What you will do:
Please reproduce all of the listing below exactly and drop its images.

(Input data begins)

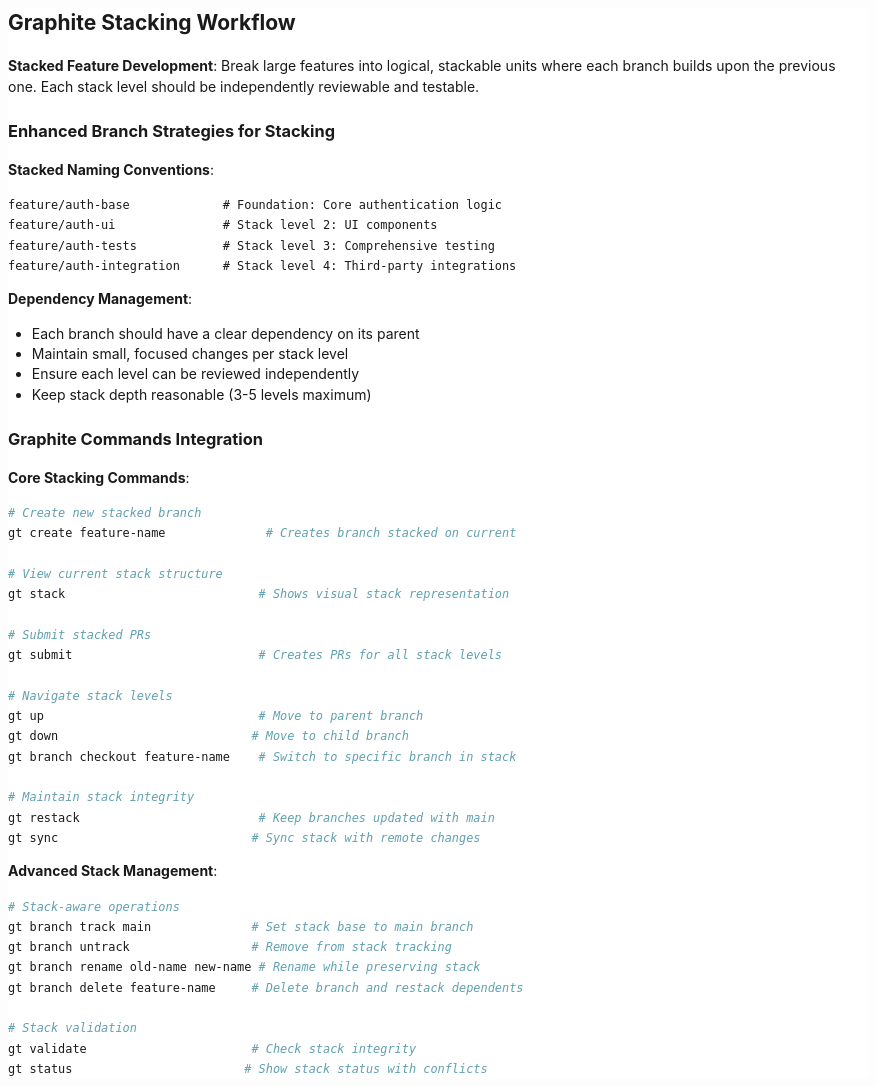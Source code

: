 ## Graphite Stacking Workflow

**Stacked Feature Development**: Break large features into logical, stackable units where each branch builds upon the previous one. Each stack level should be independently reviewable and testable.

### Enhanced Branch Strategies for Stacking

**Stacked Naming Conventions**:
```
feature/auth-base             # Foundation: Core authentication logic
feature/auth-ui               # Stack level 2: UI components 
feature/auth-tests            # Stack level 3: Comprehensive testing
feature/auth-integration      # Stack level 4: Third-party integrations
```

**Dependency Management**:
- Each branch should have a clear dependency on its parent
- Maintain small, focused changes per stack level
- Ensure each level can be reviewed independently
- Keep stack depth reasonable (3-5 levels maximum)

### Graphite Commands Integration

**Core Stacking Commands**:
```bash
# Create new stacked branch
gt create feature-name              # Creates branch stacked on current

# View current stack structure  
gt stack                           # Shows visual stack representation

# Submit stacked PRs
gt submit                          # Creates PRs for all stack levels

# Navigate stack levels
gt up                              # Move to parent branch
gt down                           # Move to child branch
gt branch checkout feature-name    # Switch to specific branch in stack

# Maintain stack integrity
gt restack                         # Keep branches updated with main
gt sync                           # Sync stack with remote changes
```

**Advanced Stack Management**:
```bash
# Stack-aware operations
gt branch track main              # Set stack base to main branch
gt branch untrack                 # Remove from stack tracking
gt branch rename old-name new-name # Rename while preserving stack
gt branch delete feature-name     # Delete branch and restack dependents

# Stack validation
gt validate                       # Check stack integrity
gt status                        # Show stack status with conflicts
```
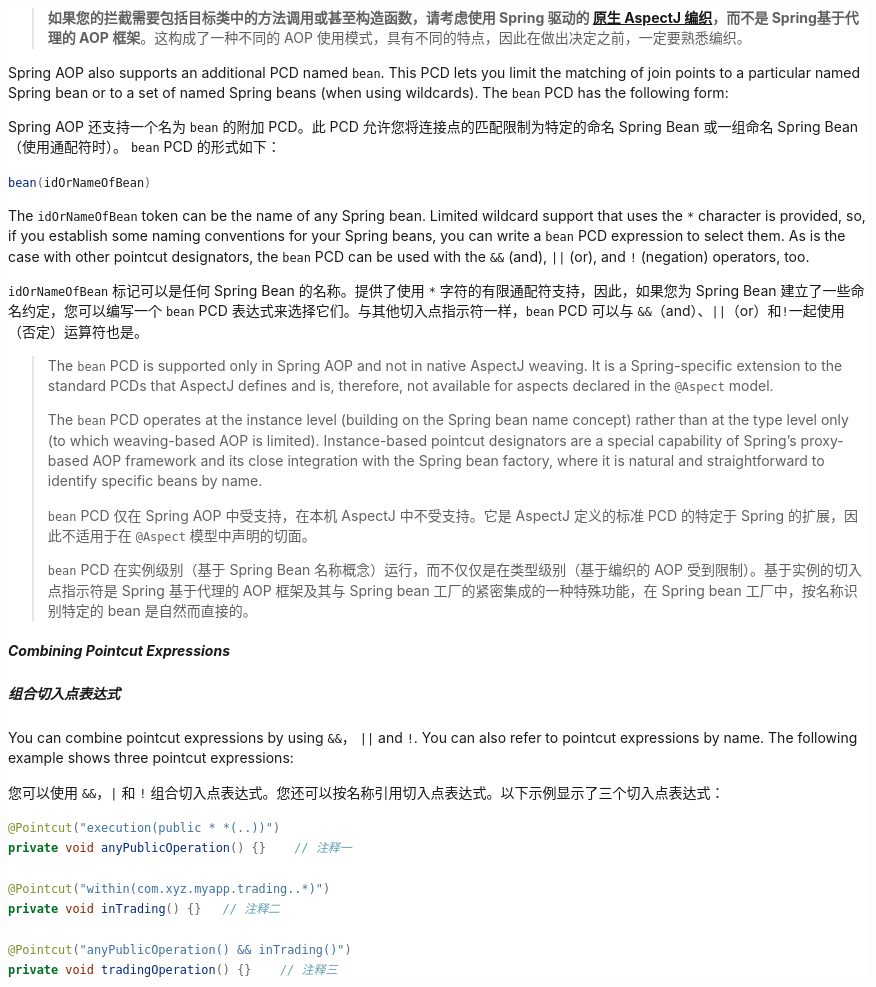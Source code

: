 > **如果您的拦截需要包括目标类中的方法调用或甚至构造函数，请考虑使用 Spring 驱动的 [原生 AspectJ 编织](https://docs.spring.io/spring-framework/docs/current/reference/html/core.html#aop-aj-ltw)，而不是 Spring基于代理的 AOP 框架**。这构成了一种不同的 AOP 使用模式，具有不同的特点，因此在做出决定之前，一定要熟悉编织。

Spring AOP also supports an additional PCD named `bean`. This PCD lets you limit the matching of join points to a particular named Spring bean or to a set of named Spring beans (when using wildcards). The `bean` PCD has the following form:

Spring AOP 还支持一个名为 `bean` 的附加 PCD。此 PCD 允许您将连接点的匹配限制为特定的命名 Spring Bean 或一组命名 Spring Bean（使用通配符时）。 `bean` PCD 的形式如下：

```java
bean(idOrNameOfBean)
```

The `idOrNameOfBean` token can be the name of any Spring bean. Limited wildcard support that uses the `*` character is provided, so, if you establish some naming conventions for your Spring beans, you can write a `bean` PCD expression to select them. As is the case with other pointcut designators, the `bean` PCD can be used with the `&&` (and), `||` (or), and `!` (negation) operators, too.

`idOrNameOfBean` 标记可以是任何 Spring Bean 的名称。提供了使用 `*` 字符的有限通配符支持，因此，如果您为 Spring Bean 建立了一些命名约定，您可以编写一个 `bean`  PCD 表达式来选择它们。与其他切入点指示符一样，`bean` PCD 可以与 `&&`（and）、`||`（or）和`!`一起使用（否定）运算符也是。

>   The `bean` PCD is supported only in Spring AOP and not in native AspectJ weaving. It is a Spring-specific extension to the standard PCDs that AspectJ defines and is, therefore, not available for aspects declared in the `@Aspect` model.
>
>   The `bean` PCD operates at the instance level (building on the Spring bean name concept) rather than at the type level only (to which weaving-based AOP is limited). Instance-based pointcut designators are a special capability of Spring’s proxy-based AOP framework and its close integration with the Spring bean factory, where it is natural and straightforward to identify specific beans by name.
>
>   `bean` PCD 仅在 Spring AOP 中受支持，在本机 AspectJ 中不受支持。它是 AspectJ 定义的标准 PCD 的特定于 Spring 的扩展，因此不适用于在 `@Aspect` 模型中声明的切面。
>
>   `bean` PCD 在实例级别（基于 Spring Bean 名称概念）运行，而不仅仅是在类型级别（基于编织的 AOP 受到限制）。基于实例的切入点指示符是 Spring 基于代理的 AOP 框架及其与 Spring bean 工厂的紧密集成的一种特殊功能，在 Spring bean 工厂中，按名称识别特定的 bean 是自然而直接的。

##### Combining Pointcut Expressions

##### 组合切入点表达式

You can combine pointcut expressions by using `&&`， `||` and `!`. You can also refer to pointcut expressions by name. The following example shows three pointcut expressions:

您可以使用 `&&`，`|`  和 `!` 组合切入点表达式。您还可以按名称引用切入点表达式。以下示例显示了三个切入点表达式：

```java
@Pointcut("execution(public * *(..))")
private void anyPublicOperation() {}    // 注释一

@Pointcut("within(com.xyz.myapp.trading..*)")
private void inTrading() {}   // 注释二

@Pointcut("anyPublicOperation() && inTrading()")
private void tradingOperation() {}    // 注释三
```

(Input data ends)

Exercise response:
Source code

: ## Graphite Stacking Workflow

**Stacked Feature Development**: Break large features into logical, stackable units where each branch builds upon the previous one. Each stack level should be independently reviewable and testable.

### Enhanced Branch Strategies for Stacking

**Stacked Naming Conventions**:
```
feature/auth-base             # Foundation: Core authentication logic
feature/auth-ui               # Stack level 2: UI components 
feature/auth-tests            # Stack level 3: Comprehensive testing
feature/auth-integration      # Stack level 4: Third-party integrations
```

**Dependency Management**:
- Each branch should have a clear dependency on its parent
- Maintain small, focused changes per stack level
- Ensure each level can be reviewed independently
- Keep stack depth reasonable (3-5 levels maximum)

### Graphite Commands Integration

**Core Stacking Commands**:
```bash
# Create new stacked branch
gt create feature-name              # Creates branch stacked on current

# View current stack structure  
gt stack                           # Shows visual stack representation

# Submit stacked PRs
gt submit                          # Creates PRs for all stack levels

# Navigate stack levels
gt up                              # Move to parent branch
gt down                           # Move to child branch
gt branch checkout feature-name    # Switch to specific branch in stack

# Maintain stack integrity
gt restack                         # Keep branches updated with main
gt sync                           # Sync stack with remote changes
```

**Advanced Stack Management**:
```bash
# Stack-aware operations
gt branch track main              # Set stack base to main branch
gt branch untrack                 # Remove from stack tracking
gt branch rename old-name new-name # Rename while preserving stack
gt branch delete feature-name     # Delete branch and restack dependents

# Stack validation
gt validate                       # Check stack integrity
gt status                        # Show stack status with conflicts
```
Source code

: > **如果您的拦截需要包括目标类中的方法调用或甚至构造函数，请考虑使用 Spring 驱动的 [原生 AspectJ 编织](https://docs.spring.io/spring-framework/docs/current/reference/html/core.html#aop-aj-ltw)，而不是 Spring基于代理的 AOP 框架**。这构成了一种不同的 AOP 使用模式，具有不同的特点，因此在做出决定之前，一定要熟悉编织。

Spring AOP also supports an additional PCD named `bean`. This PCD lets you limit the matching of join points to a particular named Spring bean or to a set of named Spring beans (when using wildcards). The `bean` PCD has the following form:

Spring AOP 还支持一个名为 `bean` 的附加 PCD。此 PCD 允许您将连接点的匹配限制为特定的命名 Spring Bean 或一组命名 Spring Bean（使用通配符时）。 `bean` PCD 的形式如下：

```java
bean(idOrNameOfBean)
```

The `idOrNameOfBean` token can be the name of any Spring bean. Limited wildcard support that uses the `*` character is provided, so, if you establish some naming conventions for your Spring beans, you can write a `bean` PCD expression to select them. As is the case with other pointcut designators, the `bean` PCD can be used with the `&&` (and), `||` (or), and `!` (negation) operators, too.

`idOrNameOfBean` 标记可以是任何 Spring Bean 的名称。提供了使用 `*` 字符的有限通配符支持，因此，如果您为 Spring Bean 建立了一些命名约定，您可以编写一个 `bean`  PCD 表达式来选择它们。与其他切入点指示符一样，`bean` PCD 可以与 `&&`（and）、`||`（or）和`!`一起使用（否定）运算符也是。

>   The `bean` PCD is supported only in Spring AOP and not in native AspectJ weaving. It is a Spring-specific extension to the standard PCDs that AspectJ defines and is, therefore, not available for aspects declared in the `@Aspect` model.
>
>   The `bean` PCD operates at the instance level (building on the Spring bean name concept) rather than at the type level only (to which weaving-based AOP is limited). Instance-based pointcut designators are a special capability of Spring’s proxy-based AOP framework and its close integration with the Spring bean factory, where it is natural and straightforward to identify specific beans by name.
>
>   `bean` PCD 仅在 Spring AOP 中受支持，在本机 AspectJ 中不受支持。它是 AspectJ 定义的标准 PCD 的特定于 Spring 的扩展，因此不适用于在 `@Aspect` 模型中声明的切面。
>
>   `bean` PCD 在实例级别（基于 Spring Bean 名称概念）运行，而不仅仅是在类型级别（基于编织的 AOP 受到限制）。基于实例的切入点指示符是 Spring 基于代理的 AOP 框架及其与 Spring bean 工厂的紧密集成的一种特殊功能，在 Spring bean 工厂中，按名称识别特定的 bean 是自然而直接的。

##### Combining Pointcut Expressions

##### 组合切入点表达式

You can combine pointcut expressions by using `&&`， `||` and `!`. You can also refer to pointcut expressions by name. The following example shows three pointcut expressions:

您可以使用 `&&`，`|`  和 `!` 组合切入点表达式。您还可以按名称引用切入点表达式。以下示例显示了三个切入点表达式：

```java
@Pointcut("execution(public * *(..))")
private void anyPublicOperation() {}    // 注释一

@Pointcut("within(com.xyz.myapp.trading..*)")
private void inTrading() {}   // 注释二

@Pointcut("anyPublicOperation() && inTrading()")
private void tradingOperation() {}    // 注释三
```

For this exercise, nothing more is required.